Make a Folder Manifest for XML Files

One task that has come up quite a lot as I’m working with a lot of XML files (mostly DITA content) is I need a way to create a list of all the XML files within a folder. More than not, I want this list to be an XML file, too. There’s really no folder- (or even file-) level operations in XSLT to do this. It’s simply not what that language is used for. To do this, I had to create a simple script. Using scrips like this is very easy to integrate into the DITA-OT (though not where I use this particular script).

If you’re a web developer, there’s probably many better ways to go about doing this than using a Windows Batch file. You probably already know many of them. This isn’t intended to be used in a web data scenario, but more for local XML data management tasks.

The Windows Batch File

I personally really like the Windows batch file command language.
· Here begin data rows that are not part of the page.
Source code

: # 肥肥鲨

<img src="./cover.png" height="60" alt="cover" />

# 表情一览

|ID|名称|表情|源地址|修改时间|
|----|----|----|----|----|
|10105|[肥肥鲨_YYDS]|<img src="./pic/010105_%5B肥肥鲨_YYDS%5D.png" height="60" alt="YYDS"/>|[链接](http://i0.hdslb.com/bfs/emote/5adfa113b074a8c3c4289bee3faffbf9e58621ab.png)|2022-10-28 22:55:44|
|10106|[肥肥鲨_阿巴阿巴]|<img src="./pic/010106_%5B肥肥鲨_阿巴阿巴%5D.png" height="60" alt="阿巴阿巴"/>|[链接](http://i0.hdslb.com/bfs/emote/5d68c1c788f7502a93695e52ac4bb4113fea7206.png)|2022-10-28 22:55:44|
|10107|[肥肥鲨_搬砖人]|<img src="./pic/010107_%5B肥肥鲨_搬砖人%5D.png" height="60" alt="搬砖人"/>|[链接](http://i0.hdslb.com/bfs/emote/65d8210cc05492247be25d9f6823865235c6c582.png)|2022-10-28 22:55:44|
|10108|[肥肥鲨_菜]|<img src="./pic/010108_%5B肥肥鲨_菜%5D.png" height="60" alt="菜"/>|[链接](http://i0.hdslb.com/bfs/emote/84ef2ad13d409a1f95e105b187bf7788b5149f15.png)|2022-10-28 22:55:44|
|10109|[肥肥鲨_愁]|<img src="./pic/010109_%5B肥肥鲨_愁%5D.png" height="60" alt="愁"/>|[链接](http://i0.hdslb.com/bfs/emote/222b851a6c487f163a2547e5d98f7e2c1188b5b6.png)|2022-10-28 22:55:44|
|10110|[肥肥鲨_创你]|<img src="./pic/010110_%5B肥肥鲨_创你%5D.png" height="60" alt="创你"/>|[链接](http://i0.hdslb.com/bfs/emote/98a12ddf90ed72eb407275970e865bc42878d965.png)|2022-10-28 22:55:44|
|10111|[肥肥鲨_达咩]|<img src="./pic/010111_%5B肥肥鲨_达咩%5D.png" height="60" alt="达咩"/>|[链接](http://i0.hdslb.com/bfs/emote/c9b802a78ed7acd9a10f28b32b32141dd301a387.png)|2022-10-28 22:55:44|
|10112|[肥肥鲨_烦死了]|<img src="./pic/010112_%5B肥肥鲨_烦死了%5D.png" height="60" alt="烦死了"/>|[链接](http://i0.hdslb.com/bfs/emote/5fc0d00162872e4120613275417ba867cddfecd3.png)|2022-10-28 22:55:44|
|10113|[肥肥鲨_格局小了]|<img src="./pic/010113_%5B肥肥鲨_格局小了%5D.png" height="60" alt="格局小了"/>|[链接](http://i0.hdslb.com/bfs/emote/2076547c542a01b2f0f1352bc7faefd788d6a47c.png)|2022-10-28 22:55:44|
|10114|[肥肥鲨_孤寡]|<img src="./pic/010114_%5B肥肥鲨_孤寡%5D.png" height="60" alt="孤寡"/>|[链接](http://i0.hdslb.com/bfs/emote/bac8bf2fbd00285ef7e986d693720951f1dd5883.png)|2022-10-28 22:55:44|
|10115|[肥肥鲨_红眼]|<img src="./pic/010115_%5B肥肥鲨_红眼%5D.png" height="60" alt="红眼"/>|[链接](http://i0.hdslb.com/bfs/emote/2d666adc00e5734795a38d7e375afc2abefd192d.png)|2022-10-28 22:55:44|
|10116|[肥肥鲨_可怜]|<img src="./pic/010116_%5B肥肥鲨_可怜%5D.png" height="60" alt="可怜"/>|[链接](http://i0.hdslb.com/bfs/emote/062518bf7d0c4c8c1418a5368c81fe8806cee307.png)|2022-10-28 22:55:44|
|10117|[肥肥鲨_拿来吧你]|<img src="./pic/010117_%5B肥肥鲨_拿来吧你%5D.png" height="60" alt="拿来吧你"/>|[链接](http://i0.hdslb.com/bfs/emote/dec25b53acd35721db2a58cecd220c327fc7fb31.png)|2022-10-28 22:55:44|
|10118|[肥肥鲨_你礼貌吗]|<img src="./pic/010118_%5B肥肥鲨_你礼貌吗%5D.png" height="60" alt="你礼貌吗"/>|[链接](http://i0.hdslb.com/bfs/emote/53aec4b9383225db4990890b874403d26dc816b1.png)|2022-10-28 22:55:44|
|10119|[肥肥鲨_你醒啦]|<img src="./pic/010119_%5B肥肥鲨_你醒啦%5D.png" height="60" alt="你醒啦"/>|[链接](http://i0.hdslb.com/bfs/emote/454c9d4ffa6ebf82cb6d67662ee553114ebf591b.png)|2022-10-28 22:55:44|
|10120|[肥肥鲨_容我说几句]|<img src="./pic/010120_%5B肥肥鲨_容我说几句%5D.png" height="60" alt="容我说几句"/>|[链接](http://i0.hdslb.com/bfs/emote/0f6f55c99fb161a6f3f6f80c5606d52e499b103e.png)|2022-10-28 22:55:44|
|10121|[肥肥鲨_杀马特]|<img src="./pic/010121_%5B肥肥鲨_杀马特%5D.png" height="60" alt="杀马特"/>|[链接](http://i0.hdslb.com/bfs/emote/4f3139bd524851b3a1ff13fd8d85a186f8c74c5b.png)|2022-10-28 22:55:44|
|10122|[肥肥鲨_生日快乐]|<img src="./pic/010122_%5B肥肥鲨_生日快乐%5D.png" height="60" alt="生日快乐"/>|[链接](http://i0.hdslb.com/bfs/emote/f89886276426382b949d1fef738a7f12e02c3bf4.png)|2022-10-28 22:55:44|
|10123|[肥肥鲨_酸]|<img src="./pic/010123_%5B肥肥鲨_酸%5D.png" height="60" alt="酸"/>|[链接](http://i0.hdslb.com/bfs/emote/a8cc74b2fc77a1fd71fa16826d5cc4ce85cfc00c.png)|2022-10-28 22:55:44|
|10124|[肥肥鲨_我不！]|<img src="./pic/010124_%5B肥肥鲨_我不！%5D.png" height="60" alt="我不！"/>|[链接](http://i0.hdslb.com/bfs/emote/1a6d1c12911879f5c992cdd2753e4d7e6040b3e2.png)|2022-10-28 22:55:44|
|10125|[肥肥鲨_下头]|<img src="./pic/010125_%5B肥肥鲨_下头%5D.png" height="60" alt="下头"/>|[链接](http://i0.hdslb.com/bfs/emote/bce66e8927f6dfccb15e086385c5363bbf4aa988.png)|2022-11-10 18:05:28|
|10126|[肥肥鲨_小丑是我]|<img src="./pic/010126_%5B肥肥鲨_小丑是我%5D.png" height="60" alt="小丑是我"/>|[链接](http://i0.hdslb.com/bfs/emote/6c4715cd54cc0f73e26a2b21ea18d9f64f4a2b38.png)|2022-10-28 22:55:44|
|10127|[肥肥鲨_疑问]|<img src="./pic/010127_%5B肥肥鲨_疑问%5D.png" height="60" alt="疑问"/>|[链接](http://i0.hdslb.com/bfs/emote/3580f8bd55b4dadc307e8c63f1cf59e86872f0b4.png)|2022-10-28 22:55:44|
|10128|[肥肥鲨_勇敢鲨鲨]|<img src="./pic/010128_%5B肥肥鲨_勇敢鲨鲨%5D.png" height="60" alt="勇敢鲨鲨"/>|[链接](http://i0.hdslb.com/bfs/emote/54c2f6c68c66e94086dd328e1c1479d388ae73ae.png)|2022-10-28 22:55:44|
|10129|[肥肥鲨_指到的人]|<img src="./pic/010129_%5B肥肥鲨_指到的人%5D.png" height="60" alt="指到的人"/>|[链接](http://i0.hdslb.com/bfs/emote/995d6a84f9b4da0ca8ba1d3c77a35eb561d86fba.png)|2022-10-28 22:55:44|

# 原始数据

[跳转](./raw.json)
It’s pretty simple, even though it does lack a lot of nice features1. When you want to do folder or file operations in Windows, I think it’s the easiest thing to use even when you’re a really poor programming like I am.

This batch file writes three pieces of information to an external XML file:

  1. It writes a root node to an XML file. It also adds the folder path into an attribute of the root node, which can be useful for post-processing.
  2. For every XML file in the folder, it adds a child node after the root node’s open tag. These child nodes will contain a link to these XML files in the folder.
  3. It writes a close tag for the root note.

I refer to this new XML file as a manifest, as it lists all fo the contents (well, XML files in this case, anyway) in the folder. Once an XML file is created with this information, XSLT can then be used to use or change the information in those files by running against this manifest file.

So, MakeManifest.bat looks like this:

SET output=manifest.xml
ECHO ^<manifest sourcepath="%~dp0"^> > %output%
FOR %%f in ("*.xml") DO (
    ECHO      ^<file href="%%~nf.xml"/^> >> %output%
)
ECHO ^</manifest^> >> %output%

Copy those lines into a plain text editor and save it with the file extension .bat and give it a try!. That’s all there is to it. If none of that makes any sense to you, I’ll refer you to SS64’s CMD reference page.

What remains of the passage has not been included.